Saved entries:
= Beginning of Section =

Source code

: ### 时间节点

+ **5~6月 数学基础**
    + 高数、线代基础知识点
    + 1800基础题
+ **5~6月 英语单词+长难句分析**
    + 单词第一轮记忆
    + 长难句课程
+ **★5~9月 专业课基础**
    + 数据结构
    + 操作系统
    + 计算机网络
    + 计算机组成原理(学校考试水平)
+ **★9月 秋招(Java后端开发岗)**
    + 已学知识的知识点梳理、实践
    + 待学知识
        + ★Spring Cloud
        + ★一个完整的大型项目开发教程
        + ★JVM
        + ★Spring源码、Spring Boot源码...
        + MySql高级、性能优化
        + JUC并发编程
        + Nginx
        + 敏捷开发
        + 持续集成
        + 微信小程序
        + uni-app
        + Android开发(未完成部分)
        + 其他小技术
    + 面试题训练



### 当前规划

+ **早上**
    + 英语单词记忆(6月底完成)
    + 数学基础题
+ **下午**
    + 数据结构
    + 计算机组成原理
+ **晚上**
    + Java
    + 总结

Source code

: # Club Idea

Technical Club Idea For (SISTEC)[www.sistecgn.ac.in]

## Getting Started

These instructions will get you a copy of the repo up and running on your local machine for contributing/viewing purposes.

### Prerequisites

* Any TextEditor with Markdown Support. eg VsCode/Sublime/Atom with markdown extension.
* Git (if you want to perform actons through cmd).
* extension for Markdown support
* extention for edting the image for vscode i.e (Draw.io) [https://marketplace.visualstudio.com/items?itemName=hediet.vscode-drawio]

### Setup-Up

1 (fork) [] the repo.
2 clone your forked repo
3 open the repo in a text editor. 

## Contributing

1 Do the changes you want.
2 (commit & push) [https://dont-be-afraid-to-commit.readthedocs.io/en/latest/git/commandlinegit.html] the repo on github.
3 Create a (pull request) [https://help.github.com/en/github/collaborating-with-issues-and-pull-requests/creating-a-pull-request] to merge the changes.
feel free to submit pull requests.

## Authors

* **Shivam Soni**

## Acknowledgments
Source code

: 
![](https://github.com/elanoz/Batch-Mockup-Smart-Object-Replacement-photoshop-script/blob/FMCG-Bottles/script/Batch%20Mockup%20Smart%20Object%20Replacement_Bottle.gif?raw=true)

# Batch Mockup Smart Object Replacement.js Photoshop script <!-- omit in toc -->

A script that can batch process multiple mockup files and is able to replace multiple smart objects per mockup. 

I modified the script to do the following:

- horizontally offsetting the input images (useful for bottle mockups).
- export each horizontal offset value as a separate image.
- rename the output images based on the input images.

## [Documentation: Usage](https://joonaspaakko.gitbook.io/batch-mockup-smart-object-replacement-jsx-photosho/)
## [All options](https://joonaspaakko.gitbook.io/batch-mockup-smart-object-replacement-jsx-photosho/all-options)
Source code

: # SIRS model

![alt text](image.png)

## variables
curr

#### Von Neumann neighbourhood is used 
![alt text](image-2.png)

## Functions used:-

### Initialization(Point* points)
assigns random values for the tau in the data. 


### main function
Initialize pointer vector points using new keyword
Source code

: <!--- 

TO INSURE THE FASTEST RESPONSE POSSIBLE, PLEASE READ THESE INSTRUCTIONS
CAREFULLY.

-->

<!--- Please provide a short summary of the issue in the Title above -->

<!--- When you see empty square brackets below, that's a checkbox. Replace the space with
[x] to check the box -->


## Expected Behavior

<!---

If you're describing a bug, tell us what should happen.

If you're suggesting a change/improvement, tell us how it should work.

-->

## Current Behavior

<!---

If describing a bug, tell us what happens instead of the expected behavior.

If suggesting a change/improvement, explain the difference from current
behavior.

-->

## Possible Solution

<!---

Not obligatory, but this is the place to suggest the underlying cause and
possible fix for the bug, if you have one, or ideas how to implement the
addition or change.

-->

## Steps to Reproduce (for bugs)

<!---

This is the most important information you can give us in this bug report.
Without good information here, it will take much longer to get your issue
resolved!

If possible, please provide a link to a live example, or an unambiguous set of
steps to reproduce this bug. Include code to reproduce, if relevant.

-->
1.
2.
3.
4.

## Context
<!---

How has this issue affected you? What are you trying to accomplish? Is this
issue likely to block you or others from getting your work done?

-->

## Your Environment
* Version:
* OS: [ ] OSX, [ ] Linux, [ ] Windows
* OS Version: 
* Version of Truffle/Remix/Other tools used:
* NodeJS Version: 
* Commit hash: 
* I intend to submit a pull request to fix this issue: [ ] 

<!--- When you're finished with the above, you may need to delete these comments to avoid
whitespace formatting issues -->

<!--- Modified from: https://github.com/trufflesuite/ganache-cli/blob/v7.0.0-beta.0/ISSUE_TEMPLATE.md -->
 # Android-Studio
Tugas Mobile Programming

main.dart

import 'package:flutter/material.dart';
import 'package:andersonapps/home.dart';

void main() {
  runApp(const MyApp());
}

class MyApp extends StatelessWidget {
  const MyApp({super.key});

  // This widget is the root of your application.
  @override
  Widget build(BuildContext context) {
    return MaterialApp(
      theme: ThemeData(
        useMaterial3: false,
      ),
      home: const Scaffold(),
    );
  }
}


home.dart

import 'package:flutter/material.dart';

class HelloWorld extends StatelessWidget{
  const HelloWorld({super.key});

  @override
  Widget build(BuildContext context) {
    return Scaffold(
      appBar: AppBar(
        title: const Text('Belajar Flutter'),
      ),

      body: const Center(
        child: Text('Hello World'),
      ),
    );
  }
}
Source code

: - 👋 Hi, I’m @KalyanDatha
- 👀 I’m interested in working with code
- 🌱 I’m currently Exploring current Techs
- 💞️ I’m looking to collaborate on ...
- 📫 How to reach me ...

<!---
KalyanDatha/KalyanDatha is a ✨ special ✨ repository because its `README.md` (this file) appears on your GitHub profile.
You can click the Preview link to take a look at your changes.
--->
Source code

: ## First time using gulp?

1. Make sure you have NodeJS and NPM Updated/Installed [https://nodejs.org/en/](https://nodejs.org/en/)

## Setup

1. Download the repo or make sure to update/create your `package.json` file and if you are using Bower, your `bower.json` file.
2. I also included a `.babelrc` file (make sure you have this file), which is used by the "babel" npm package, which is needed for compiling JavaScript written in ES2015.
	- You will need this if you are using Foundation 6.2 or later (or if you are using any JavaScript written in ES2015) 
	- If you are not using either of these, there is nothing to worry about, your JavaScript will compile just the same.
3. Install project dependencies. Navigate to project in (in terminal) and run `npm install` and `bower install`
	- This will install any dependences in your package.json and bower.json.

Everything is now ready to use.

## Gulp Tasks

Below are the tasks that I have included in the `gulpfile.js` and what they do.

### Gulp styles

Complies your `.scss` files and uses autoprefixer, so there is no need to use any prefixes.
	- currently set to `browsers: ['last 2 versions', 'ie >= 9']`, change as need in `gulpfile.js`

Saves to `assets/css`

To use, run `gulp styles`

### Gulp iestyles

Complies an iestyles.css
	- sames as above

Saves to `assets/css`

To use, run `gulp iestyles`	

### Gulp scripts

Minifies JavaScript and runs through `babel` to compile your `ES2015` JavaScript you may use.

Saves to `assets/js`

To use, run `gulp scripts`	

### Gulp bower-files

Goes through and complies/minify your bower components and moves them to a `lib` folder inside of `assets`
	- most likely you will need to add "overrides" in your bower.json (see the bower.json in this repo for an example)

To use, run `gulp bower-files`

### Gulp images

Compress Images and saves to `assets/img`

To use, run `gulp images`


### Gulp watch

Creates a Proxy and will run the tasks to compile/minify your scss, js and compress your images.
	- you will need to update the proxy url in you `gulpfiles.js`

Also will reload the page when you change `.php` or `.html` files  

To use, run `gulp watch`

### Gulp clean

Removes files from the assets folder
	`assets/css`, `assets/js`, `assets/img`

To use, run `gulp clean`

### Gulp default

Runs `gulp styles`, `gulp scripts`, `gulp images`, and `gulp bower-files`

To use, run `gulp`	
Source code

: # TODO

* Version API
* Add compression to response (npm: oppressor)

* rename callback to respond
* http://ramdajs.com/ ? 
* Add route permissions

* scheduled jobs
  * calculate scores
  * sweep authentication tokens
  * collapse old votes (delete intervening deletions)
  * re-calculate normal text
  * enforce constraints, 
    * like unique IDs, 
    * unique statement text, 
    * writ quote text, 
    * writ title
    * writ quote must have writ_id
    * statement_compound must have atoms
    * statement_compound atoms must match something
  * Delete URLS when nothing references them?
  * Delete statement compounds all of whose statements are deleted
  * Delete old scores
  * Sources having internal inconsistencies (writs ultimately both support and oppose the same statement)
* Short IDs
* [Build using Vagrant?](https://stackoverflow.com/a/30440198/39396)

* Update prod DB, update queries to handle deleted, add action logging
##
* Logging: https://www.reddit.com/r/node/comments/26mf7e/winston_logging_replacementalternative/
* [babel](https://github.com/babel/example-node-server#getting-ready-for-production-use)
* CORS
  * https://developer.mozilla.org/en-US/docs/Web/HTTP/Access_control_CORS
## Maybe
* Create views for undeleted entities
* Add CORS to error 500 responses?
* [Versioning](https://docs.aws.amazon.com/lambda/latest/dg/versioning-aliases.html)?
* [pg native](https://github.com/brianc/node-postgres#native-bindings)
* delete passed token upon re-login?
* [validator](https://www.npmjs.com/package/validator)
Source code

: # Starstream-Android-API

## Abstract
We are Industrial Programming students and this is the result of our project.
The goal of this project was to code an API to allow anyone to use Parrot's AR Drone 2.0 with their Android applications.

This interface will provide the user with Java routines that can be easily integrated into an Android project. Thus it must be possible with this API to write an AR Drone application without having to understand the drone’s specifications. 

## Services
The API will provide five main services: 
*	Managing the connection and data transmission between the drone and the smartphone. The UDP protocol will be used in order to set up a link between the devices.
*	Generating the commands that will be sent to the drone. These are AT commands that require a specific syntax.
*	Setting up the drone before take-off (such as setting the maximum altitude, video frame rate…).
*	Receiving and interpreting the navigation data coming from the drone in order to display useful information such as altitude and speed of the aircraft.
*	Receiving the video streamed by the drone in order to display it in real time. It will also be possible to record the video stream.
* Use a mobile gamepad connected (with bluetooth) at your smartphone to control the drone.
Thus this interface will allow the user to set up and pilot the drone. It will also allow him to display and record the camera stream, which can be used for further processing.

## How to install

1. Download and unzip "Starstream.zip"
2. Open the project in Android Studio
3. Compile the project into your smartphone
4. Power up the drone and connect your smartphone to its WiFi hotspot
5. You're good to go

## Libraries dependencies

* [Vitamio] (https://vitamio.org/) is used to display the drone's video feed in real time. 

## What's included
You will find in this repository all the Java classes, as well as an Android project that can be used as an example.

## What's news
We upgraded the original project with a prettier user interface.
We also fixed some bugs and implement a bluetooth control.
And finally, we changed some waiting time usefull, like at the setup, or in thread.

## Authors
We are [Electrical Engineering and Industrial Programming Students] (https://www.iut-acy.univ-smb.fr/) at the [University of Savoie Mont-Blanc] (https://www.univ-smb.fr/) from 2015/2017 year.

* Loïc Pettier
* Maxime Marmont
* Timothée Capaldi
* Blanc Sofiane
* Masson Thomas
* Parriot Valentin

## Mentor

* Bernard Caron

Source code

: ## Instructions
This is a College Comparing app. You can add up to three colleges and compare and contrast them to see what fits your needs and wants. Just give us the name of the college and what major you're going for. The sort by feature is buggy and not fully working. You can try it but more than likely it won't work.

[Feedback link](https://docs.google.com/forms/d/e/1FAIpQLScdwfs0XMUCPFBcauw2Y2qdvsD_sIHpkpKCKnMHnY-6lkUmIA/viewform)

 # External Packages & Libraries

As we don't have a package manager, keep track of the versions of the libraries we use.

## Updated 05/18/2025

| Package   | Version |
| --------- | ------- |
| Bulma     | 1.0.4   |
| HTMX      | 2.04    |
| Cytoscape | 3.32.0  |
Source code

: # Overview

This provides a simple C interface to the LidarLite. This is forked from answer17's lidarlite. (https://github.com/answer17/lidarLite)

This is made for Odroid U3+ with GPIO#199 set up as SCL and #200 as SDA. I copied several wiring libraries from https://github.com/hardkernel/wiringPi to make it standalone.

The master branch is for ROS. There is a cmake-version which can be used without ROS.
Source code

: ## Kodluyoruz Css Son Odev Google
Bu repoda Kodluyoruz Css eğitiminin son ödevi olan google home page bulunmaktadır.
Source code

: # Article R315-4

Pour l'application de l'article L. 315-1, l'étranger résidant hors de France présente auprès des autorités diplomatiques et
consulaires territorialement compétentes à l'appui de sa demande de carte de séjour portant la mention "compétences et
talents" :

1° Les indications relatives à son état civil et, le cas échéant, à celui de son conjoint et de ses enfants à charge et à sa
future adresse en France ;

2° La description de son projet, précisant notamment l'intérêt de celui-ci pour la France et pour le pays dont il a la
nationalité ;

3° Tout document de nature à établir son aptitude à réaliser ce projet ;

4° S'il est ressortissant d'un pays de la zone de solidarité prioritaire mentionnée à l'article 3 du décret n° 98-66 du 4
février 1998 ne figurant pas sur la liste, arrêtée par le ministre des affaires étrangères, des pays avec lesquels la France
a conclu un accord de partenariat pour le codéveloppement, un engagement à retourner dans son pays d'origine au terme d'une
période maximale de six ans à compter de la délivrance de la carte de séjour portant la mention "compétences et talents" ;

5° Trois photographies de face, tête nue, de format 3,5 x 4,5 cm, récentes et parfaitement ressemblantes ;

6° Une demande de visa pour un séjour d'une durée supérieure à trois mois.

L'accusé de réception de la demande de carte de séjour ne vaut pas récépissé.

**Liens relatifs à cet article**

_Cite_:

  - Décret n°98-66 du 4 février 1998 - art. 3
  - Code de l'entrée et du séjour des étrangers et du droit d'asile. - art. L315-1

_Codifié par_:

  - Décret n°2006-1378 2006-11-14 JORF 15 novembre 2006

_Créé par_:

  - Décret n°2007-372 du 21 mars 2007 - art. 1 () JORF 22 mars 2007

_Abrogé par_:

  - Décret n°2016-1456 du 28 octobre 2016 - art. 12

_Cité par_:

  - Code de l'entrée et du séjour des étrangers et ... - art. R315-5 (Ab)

= End of Section =

▶ TO DO: For the records above, state how many lines include "Thus", giving no more than the number.

▶ SOLUTION TO THE PROBLEM: 2